CILEGON, RUBRIKBANTEN – Di tengah berlangsungnya sidang paripurna istimewa DPRD Kota Cilegon untuk mendengarkan pidato Presiden Prabowo menjelang peringatan HUT ke-80 Kemerdekaan RI, Himpunan Mahasiswa Islam (HMI) Cabang Cilegon melontarkan kritik pedas terhadap kebijakan anggaran Pemkot.
Berdasarkan data DTSEN 2025, tercatat 36.192 keluarga atau 24,93% rumah tangga di Cilegon masuk kategori Desil 1–4, mulai dari sangat miskin hingga rentan miskin. Rinciannya:
- Desil I (Sangat Miskin): 6.126 keluarga (4,22%)
- Desil II (Miskin): 8.231 keluarga (5,67%)
- Desil III (Hampir Miskin): 10.021 keluarga (6,90%)
- Desil IV (Rentan Miskin): 11.814 keluarga (8,14%)
Total jiwa miskin mencapai 144.340 orang.

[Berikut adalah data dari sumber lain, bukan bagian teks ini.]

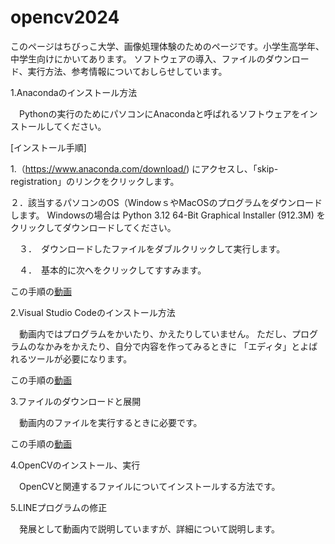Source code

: # opencv2024
このページはちびっこ大学、画像処理体験のためのページです。小学生高学年、中学生向けにかいてあります。
ソフトウェアの導入、ファイルのダウンロード、実行方法、参考情報についておしらせしています。

1.Anacondaのインストール方法

　Pythonの実行のためにパソコンにAnacondaと呼ばれるソフトウェアをインストールしてください。
 
 [インストール手順]
 
 1.（https://www.anaconda.com/download/) にアクセスし、「skip-registration」のリンクをクリックします。
 
 ２．該当するパソコンのOS（WindowｓやMacOSのプログラムをダウンロードします。
 Windowsの場合は
        Python 3.12
        64-Bit Graphical Installer (912.3M)
をクリックしてダウンロードしてください。

　３．　ダウンロードしたファイルをダブルクリックして実行します。
  
　４．　基本的に次へをクリックしてすすみます。

この手順の[動画](https://youtu.be/dzKZcIu0SBI)
 
2.Visual Studio Codeのインストール方法

　動画内ではプログラムをかいたり、かえたりしていません。
 ただし、プログラムのなかみをかえたり、自分で内容を作ってみるときに
 「エディタ」とよばれるツールが必要になります。

この手順の[動画](https://youtu.be/dzKZcIu0SBI)

3.ファイルのダウンロードと展開

　動画内のファイルを実行するときに必要です。

この手順の[動画](https://youtu.be/vMu1b1R7T80)
 
4.OpenCVのインストール、実行

　OpenCVと関連するファイルについてインストールする方法です。

5.LINEプログラムの修正

　発展として動画内で説明していますが、詳細について説明します。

Ironisnya, di tengah tingginya angka kemiskinan tersebut, investasi yang masuk ke Cilegon selama empat tahun terakhir justru mencetak rekor:
- 2021: Rp17,8 triliun
- 2022: Rp32,9 triliun
- 2023: Rp38,6 triliun
- 2024 (hingga September): Rp29,8 triliun
Total kumulatif mencapai ±Rp119,1 triliun (Sumber: DPMPTSP).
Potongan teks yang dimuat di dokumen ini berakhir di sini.